TASK: Starting at the line below holding "6017-sparse-and-low-rank-tensor-decomposition.txt" and stopping at the line holding "5851-deep-convolutional-inverse-graphics-network.txt", print every line exactly, both ends included, and leave the rest out.

DATASET ENTRIES:
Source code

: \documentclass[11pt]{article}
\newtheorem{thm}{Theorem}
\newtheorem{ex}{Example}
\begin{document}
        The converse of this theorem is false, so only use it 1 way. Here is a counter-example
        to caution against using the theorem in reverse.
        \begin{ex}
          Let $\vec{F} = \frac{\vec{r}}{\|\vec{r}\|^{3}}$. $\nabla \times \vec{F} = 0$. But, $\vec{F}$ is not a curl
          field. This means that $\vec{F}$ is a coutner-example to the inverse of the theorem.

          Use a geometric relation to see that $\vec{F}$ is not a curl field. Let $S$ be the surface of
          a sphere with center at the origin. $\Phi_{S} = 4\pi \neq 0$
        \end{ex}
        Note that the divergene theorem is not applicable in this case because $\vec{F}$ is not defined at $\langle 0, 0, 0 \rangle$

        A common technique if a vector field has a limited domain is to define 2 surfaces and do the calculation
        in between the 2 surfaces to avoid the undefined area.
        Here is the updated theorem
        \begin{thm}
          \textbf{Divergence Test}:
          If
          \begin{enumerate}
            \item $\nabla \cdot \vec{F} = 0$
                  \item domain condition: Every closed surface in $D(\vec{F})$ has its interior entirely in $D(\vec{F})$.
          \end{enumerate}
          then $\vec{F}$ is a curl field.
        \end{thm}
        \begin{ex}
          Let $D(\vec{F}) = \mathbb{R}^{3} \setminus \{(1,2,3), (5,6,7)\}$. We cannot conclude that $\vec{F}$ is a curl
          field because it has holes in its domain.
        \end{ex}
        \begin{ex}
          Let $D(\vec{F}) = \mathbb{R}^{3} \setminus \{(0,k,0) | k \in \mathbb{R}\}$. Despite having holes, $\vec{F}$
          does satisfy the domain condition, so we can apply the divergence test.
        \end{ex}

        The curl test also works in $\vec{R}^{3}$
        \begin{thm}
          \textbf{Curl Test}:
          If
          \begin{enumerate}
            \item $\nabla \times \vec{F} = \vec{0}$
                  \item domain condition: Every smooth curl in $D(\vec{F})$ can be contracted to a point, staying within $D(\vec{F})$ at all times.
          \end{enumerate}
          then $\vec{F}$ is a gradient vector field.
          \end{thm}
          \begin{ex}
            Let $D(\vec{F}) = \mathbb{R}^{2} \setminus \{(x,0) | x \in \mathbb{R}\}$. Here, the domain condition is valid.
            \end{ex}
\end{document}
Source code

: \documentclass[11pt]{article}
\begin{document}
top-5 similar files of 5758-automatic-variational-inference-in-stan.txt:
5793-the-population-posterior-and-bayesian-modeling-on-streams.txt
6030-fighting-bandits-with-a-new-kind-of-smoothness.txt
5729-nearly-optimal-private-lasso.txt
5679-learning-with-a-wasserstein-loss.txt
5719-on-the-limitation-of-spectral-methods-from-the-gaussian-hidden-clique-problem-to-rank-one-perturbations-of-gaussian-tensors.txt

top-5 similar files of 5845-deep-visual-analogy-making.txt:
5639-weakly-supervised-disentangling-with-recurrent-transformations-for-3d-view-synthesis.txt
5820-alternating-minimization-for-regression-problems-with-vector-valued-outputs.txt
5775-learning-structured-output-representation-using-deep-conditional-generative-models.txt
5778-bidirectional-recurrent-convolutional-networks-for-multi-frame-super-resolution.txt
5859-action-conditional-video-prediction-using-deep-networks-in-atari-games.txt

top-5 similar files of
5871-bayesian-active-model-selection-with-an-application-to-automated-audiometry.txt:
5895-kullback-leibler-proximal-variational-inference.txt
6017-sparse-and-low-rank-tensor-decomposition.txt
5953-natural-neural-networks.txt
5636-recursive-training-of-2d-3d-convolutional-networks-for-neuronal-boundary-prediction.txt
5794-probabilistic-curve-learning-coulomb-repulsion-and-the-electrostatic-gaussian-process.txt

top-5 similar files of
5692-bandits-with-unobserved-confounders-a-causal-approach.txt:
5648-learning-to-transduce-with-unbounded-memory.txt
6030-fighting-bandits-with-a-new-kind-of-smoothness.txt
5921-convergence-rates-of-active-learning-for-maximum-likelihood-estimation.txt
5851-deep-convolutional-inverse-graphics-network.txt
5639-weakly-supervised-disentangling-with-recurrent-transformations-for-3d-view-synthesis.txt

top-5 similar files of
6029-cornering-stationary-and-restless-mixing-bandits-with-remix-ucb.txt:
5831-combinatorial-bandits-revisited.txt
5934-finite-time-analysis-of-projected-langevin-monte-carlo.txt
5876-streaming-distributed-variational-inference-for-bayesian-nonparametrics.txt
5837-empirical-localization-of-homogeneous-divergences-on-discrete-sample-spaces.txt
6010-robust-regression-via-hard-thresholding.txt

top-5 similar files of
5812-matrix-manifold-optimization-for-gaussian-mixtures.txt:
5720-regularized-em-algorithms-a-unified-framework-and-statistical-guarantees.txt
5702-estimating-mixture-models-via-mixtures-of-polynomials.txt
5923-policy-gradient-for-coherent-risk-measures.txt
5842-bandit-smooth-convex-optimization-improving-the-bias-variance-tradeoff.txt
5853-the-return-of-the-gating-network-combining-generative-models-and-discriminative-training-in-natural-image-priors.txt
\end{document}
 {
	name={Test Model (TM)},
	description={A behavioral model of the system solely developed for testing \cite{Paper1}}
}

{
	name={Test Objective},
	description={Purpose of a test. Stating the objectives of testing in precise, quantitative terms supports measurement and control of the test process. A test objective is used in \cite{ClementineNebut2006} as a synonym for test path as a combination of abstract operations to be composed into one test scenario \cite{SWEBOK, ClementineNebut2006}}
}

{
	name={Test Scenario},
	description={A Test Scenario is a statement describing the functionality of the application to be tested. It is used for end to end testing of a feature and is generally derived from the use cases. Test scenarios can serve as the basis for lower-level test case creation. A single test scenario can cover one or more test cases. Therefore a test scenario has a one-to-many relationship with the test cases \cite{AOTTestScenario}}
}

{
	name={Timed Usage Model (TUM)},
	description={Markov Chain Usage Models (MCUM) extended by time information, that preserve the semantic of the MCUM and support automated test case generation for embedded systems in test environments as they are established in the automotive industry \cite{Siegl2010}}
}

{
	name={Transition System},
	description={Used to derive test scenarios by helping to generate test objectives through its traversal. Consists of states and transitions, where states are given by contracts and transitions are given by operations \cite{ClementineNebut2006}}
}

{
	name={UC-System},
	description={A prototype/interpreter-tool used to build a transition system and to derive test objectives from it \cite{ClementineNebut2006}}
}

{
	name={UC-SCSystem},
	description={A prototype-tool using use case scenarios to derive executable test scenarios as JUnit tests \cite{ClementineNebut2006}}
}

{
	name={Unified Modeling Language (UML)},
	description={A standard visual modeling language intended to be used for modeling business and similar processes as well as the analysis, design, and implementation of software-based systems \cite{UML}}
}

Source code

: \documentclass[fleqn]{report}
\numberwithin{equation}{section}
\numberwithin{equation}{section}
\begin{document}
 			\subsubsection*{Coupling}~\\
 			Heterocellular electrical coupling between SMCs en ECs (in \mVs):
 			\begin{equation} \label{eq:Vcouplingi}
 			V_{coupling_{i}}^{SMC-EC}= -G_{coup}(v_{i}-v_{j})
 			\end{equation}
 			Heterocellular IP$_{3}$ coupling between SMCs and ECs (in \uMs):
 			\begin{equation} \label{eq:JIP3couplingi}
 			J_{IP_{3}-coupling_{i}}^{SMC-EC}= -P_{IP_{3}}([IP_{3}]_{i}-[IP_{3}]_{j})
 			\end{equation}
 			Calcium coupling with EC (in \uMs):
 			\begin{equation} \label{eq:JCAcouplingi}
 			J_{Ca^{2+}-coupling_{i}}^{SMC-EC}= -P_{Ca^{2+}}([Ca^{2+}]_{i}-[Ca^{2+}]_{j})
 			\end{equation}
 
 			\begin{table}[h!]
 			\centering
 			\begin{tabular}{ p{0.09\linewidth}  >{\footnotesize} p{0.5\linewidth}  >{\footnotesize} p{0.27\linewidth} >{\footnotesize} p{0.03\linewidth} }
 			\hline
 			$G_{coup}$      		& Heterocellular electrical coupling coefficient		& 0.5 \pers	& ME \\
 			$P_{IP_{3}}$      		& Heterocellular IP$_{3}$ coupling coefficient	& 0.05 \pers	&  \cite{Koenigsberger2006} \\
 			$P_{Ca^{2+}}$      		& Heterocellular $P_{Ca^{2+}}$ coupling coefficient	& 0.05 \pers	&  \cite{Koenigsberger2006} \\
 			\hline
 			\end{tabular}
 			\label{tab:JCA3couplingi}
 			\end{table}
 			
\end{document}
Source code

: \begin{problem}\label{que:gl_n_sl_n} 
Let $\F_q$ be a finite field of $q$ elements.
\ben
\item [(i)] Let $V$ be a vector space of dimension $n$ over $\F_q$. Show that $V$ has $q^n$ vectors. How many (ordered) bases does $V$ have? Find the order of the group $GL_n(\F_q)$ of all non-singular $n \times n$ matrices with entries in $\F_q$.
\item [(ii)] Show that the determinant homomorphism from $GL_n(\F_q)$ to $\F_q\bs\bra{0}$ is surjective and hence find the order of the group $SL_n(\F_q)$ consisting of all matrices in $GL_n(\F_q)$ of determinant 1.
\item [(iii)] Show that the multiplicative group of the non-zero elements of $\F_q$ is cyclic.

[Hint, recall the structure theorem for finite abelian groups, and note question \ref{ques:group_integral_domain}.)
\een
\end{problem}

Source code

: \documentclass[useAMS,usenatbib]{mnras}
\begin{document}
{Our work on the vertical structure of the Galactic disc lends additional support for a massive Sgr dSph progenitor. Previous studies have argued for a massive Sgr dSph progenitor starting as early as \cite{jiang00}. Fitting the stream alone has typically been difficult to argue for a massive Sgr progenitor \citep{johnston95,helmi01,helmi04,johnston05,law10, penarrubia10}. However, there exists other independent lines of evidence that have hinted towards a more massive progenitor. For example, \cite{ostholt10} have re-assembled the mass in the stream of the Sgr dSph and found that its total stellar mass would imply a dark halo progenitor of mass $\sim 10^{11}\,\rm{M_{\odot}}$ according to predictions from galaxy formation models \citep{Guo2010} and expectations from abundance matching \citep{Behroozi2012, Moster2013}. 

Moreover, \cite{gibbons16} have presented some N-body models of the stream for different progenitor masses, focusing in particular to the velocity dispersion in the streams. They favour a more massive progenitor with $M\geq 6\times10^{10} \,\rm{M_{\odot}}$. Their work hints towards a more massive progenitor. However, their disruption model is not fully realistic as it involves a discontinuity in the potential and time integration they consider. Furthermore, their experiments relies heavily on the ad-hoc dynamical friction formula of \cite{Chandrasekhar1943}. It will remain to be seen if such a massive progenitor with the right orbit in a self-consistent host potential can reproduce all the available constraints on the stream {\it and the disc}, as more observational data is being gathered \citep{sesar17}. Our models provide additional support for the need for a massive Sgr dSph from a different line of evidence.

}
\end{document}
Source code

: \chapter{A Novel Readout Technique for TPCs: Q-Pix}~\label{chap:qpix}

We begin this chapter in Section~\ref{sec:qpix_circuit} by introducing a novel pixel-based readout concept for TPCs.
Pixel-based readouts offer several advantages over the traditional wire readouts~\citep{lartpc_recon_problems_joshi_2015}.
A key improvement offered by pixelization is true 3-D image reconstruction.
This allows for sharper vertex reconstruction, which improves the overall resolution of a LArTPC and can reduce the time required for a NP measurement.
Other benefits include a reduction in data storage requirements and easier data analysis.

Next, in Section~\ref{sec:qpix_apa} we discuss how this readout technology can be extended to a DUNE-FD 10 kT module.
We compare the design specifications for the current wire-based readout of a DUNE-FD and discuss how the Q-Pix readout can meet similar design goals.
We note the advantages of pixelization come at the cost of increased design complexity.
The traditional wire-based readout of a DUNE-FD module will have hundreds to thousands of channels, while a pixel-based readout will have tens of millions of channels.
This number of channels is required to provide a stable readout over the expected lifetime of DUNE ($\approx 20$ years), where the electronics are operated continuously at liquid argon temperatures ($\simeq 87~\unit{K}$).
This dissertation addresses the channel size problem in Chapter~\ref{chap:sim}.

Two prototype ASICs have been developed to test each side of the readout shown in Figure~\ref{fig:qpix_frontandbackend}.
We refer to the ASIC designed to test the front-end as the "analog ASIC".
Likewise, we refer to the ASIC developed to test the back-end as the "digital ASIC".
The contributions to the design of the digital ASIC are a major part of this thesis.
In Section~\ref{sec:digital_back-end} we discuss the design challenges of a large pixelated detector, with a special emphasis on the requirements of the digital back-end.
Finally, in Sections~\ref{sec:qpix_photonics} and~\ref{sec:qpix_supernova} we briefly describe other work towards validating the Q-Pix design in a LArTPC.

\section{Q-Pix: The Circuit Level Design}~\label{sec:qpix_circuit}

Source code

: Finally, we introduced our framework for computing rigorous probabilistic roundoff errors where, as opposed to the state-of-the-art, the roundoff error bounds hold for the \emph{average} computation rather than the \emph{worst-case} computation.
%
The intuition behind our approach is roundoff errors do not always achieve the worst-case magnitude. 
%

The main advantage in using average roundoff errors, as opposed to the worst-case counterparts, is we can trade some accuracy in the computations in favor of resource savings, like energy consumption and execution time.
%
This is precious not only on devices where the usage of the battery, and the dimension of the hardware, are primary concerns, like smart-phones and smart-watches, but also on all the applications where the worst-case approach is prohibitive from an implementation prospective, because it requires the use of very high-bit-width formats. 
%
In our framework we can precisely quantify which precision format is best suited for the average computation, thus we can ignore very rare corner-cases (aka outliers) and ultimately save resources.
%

TASK RESPONSE:
6017-sparse-and-low-rank-tensor-decomposition.txt
5953-natural-neural-networks.txt
5636-recursive-training-of-2d-3d-convolutional-networks-for-neuronal-boundary-prediction.txt
5794-probabilistic-curve-learning-coulomb-repulsion-and-the-electrostatic-gaussian-process.txt

top-5 similar files of
5692-bandits-with-unobserved-confounders-a-causal-approach.txt:
5648-learning-to-transduce-with-unbounded-memory.txt
6030-fighting-bandits-with-a-new-kind-of-smoothness.txt
5921-convergence-rates-of-active-learning-for-maximum-likelihood-estimation.txt
5851-deep-convolutional-inverse-graphics-network.txt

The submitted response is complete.